Saturday, 15 September 2012

Television - Doctor Who 'A Town Called Mercy' review

Doctor Who A Town Called Mercy Karen Gillan Matt Smith Arthur Darvill

The problem with emulating Westerns is that the genre has such a distinct visual style and rhythm, extending deeper than stetsons and shoot-outs, that accommodating such peculiarities into the established aesthetic of a television programme or movie (I'm thinking Back To The Future Part III here) comes off as hollow. It won't have made a blind bit of difference for any of the children watching, but for any Western fans watching, 'A Town Called Mercy' shot well wide of its mark.

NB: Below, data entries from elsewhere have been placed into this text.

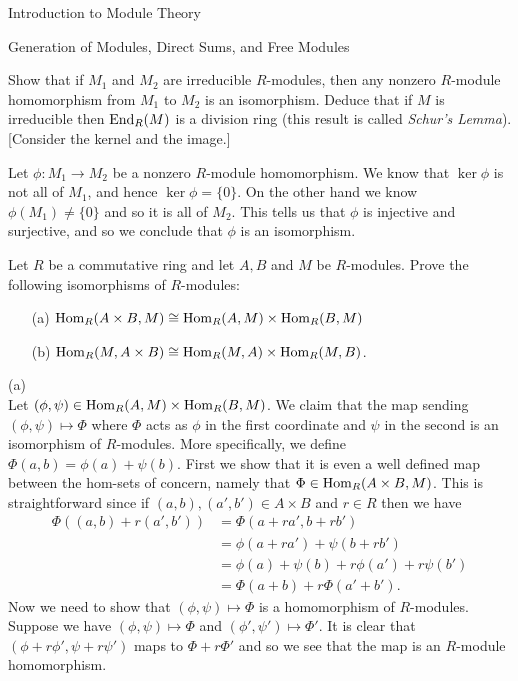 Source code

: \begin{chapter}{Introduction to Module Theory}
\begin{section}{Generation of Modules, Direct Sums, and Free Modules}
\begin{problem}\label{ex:10.3.11}
Show that if $M_1$ and $M_2$ are irreducible $R$-modules, then any nonzero $R$-module homomorphism from $M_1$ to $M_2$ is an isomorphism. Deduce that if $M$ is irreducible then $\operatorname{End}_R(M)$ is a division ring (this result is called \emph{Schur's Lemma}). [Consider the kernel and the image.]
\end{problem}
\begin{solution}
Let $\phi:M_1\to M_2$ be a nonzero $R$-module homomorphism. We know that $\ker\phi$ is not all of $M_1$, and hence $\ker\phi = \{0\}$. On the other hand we know $\phi(M_1) \neq \{0\}$ and so it is all of $M_2$. This tells us that $\phi$ is injective and surjective, and so we conclude that $\phi$ is an isomorphism.
\end{solution}\oneperpage



\begin{problem}\label{ex:10.3.12}
Let $R$ be a commutative ring and let $A,B$ and $M$ be $R$-modules. Prove the following isomorphisms of $R$-modules:\begin{enumerate}
\item[(a)] $\operatorname{Hom}_R(A\times B,M)\cong \operatorname{Hom}_R(A,M)\times \operatorname{Hom}_R(B,M)$
\item[(b)] $\operatorname{Hom}_R(M,A\times B)\cong \operatorname{Hom}_R(M,A)\times \operatorname{Hom}_R(M,B)$.
\end{enumerate}
\end{problem}
\begin{solution}
(a)\\
Let $(\phi,\psi)\in \operatorname{Hom}_R(A,M)\times \operatorname{Hom}_R(B,M)$. We claim that the map sending $(\phi,\psi)\mapsto \Phi$ where $\Phi$ acts as $\phi$ in the first coordinate and $\psi$ in the second is an isomorphism of $R$-modules. More specifically, we define $\Phi(a,b) = \phi(a) + \psi(b)$. First we show that it is even a well defined map between the hom-sets of concern, namely that $\Phi\in \operatorname{Hom}_R(A\times B,M)$. This is straightforward since if $(a,b),(a',b')\in A\times B$ and $r\in R$ then we have \begin{align*}
\Phi((a,b)+r(a',b')) &= \Phi(a+ra',b+rb') \\&= \phi(a+ra')+\psi(b+rb')\\& = \phi(a)+\psi(b) + r\phi(a') +r\psi(b') \\&= \Phi(a+b) + r\Phi(a'+b').
\end{align*}
Now we need to show that $(\phi,\psi)\mapsto \Phi$ is a homomorphism of $R$-modules. Suppose we have $(\phi,\psi)\mapsto \Phi$ and $(\phi',\psi')\mapsto \Phi'$. It is clear that $(\phi+r\phi', \psi+r\psi')$ maps to $\Phi + r\Phi'$ and so  we see that the map is an $R$-module homomorphism. 


\end{solution}
\end{section}
\end{chapter}
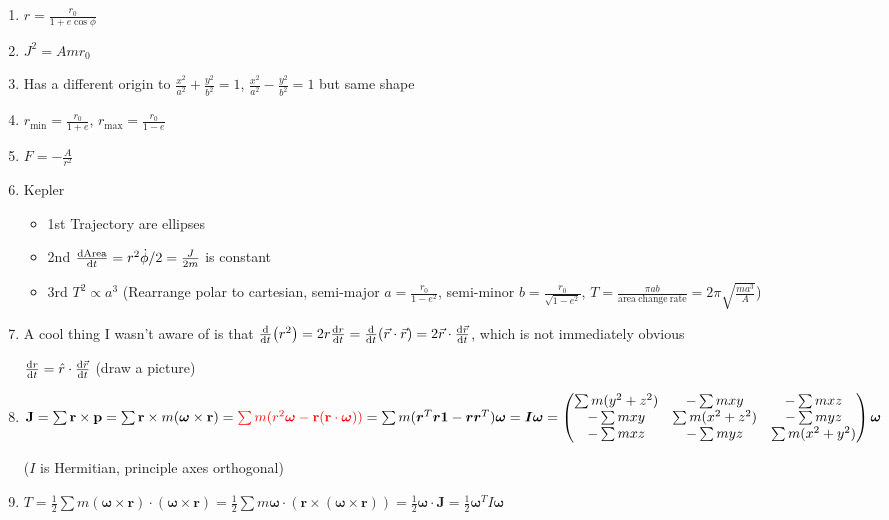 \documentclass{article}
\theoremstyle{remark}
\theoremstyle{remark}
\begin{document}
\begin{enumerate}
    \item $\boxed{r=\frac{r_0}{1+e\cos\phi}}$
    \item $\boxed{J^2 = Amr_0}$
    \item Has a different origin to $\frac{x^2}{a^2}+\frac{y^2}{b^2}=1$, $\frac{x^2}{a^2}-\frac{y^2}{b^2}=1$ but same shape
    \item $r_{\mathrm{min}}=\frac{r_0}{1+e}$, $r_{\mathrm{max}}=\frac{r_0}{1-e}$
    \item $F=-\frac{A}{r^2}$
    \item Kepler\begin{itemize}
        \item 1st Trajectory are ellipses
        \item 2nd $\dv{\mathrm{Area}}{t}=r^2\dot\phi/2=\frac{J}{2m}$ is constant
        \item 3rd $T^2 \propto a^3$ (Rearrange polar to cartesian, semi-major $a=\frac{r_0}{1-e^2}$, semi-minor $b=\frac{r_0}{\sqrt{1-e^2}}$, $T=\frac{\pi ab}{\mathrm{area\ change\ rate}}=2\pi\sqrt{\frac{ma^3}{A}}$)
    \end{itemize}
    \item A cool thing I wasn't aware of is that $\dv{t}(r^2) = 2r\dv{r}{t} = \dv{t}(\vec{r}\cdot\vec{r}) = 2\vec{r}\cdot\dv{\vec{r}}{t}$, which is not immediately obvious
    
    $\dv{r}{t} = \hat{r}\cdot\dv{\vec{r}}{t}$ (draw a picture)

    \item $\vb{J}=\sum\vb{r}\times\vb{p}=\sum\vb{r}\times m(\bm{\omega}\times\vb{r})=\textcolor{red}{\sum m(r^2\bm{\omega}-\vb{r}(\vb{r}\cdot\bm{\omega}))} = \sum m(\bm{r}^T\bm{r}\bm{1}-\bm{r}\bm{r}^T)\bm{\omega} = \bm{I}\bm{\omega} = \begin{pmatrix}
        \textstyle\sum m(y^2+z^2) & -\textstyle\sum mxy & -\textstyle\sum mxz\\
        -\textstyle\sum mxy & \textstyle\sum m(x^2+z^2) & -\textstyle\sum myz\\
        -\textstyle\sum mxz & -\textstyle\sum myz & \textstyle\sum m(x^2+y^2)\\
    \end{pmatrix}\bm{\omega} $

    ($I$ is Hermitian, principle axes orthogonal)

    \item $T = \frac{1}{2}\sum m(\bm{\omega}\times\bm{r})\cdot(\bm{\omega}\times\bm{r}) = \frac{1}{2}\sum m\bm{\omega}\cdot(\bm{r}\times(\bm{\omega}\times\bm{r})) = \frac{1}{2}\bm{\omega}\cdot\bm{J} = \frac{1}{2}\bm{\omega}^T I\bm{\omega}$
    

\end{enumerate}
\end{document}
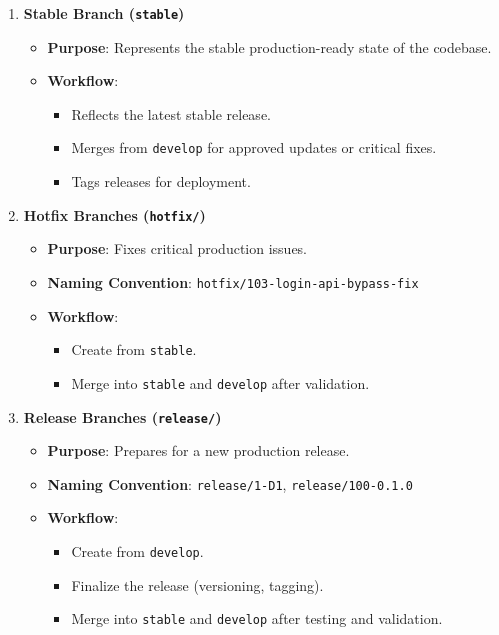 \begin{enumerate}
	\item \textbf{Stable Branch (\texttt{stable})}
	\begin{itemize}
		\item \textbf{Purpose}: Represents the stable production-ready state of the codebase.
		\item \textbf{Workflow}:
		\begin{itemize}
			\item Reflects the latest stable release.
			\item Merges from \texttt{develop} for approved updates or critical fixes.
			\item Tags releases for deployment.
		\end{itemize}
	\end{itemize}
	
	\item \textbf{Hotfix Branches (\texttt{hotfix/})}
	\begin{itemize}
		\item \textbf{Purpose}: Fixes critical production issues.
		\item \textbf{Naming Convention}: \texttt{hotfix/103-login-api-bypass-fix}
		\item \textbf{Workflow}:
		\begin{itemize}
			\item Create from \texttt{stable}.
			\item Merge into \texttt{stable} and \texttt{develop} after validation.
		\end{itemize}
	\end{itemize}
	
	\item \textbf{Release Branches (\texttt{release/})}
	\begin{itemize}
		\item \textbf{Purpose}: Prepares for a new production release.
		\item \textbf{Naming Convention}: \texttt{release/1-D1}, \texttt{release/100-0.1.0}
		\item \textbf{Workflow}:
		\begin{itemize}
			\item Create from \texttt{develop}.
			\item Finalize the release (versioning, tagging).
			\item Merge into \texttt{stable} and \texttt{develop} after testing and validation.
		\end{itemize}
	\end{itemize}
	

\end{enumerate}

Another problem to which 'Mercy' fell victim is the temptation to deploy all the Western clich├ęs without giving them a fresh spin or purpose. The Doctor enters a bar which immediately falls silent; a man is protected in the local gaol; a go-for-your-guns standoff occurs between hero and black hat. All de rigeur for the genre, and imitations of it even moreso, but none were given the required twist to make them any more fresh than the countless times they've graced our screens before.
  
The only attempt to subvert genre expectations came through the moral quandary facing the Doctor when he realised the cyborg gunslinger, previously believed to be a psychotic killing machine, was in fact looking for justice against the Mengele-type Doctor being whom the townsfolk were protecting. The twist wasn't particularly surprising, with Dr Kahler Jex presented as too one dimensionally lovely to be anything other than a villain in disguise (his 'hints' at being the cyborg's creator were no better hidden), but was at least an attempt at telling a slightly different story within an altogether too familiar framework.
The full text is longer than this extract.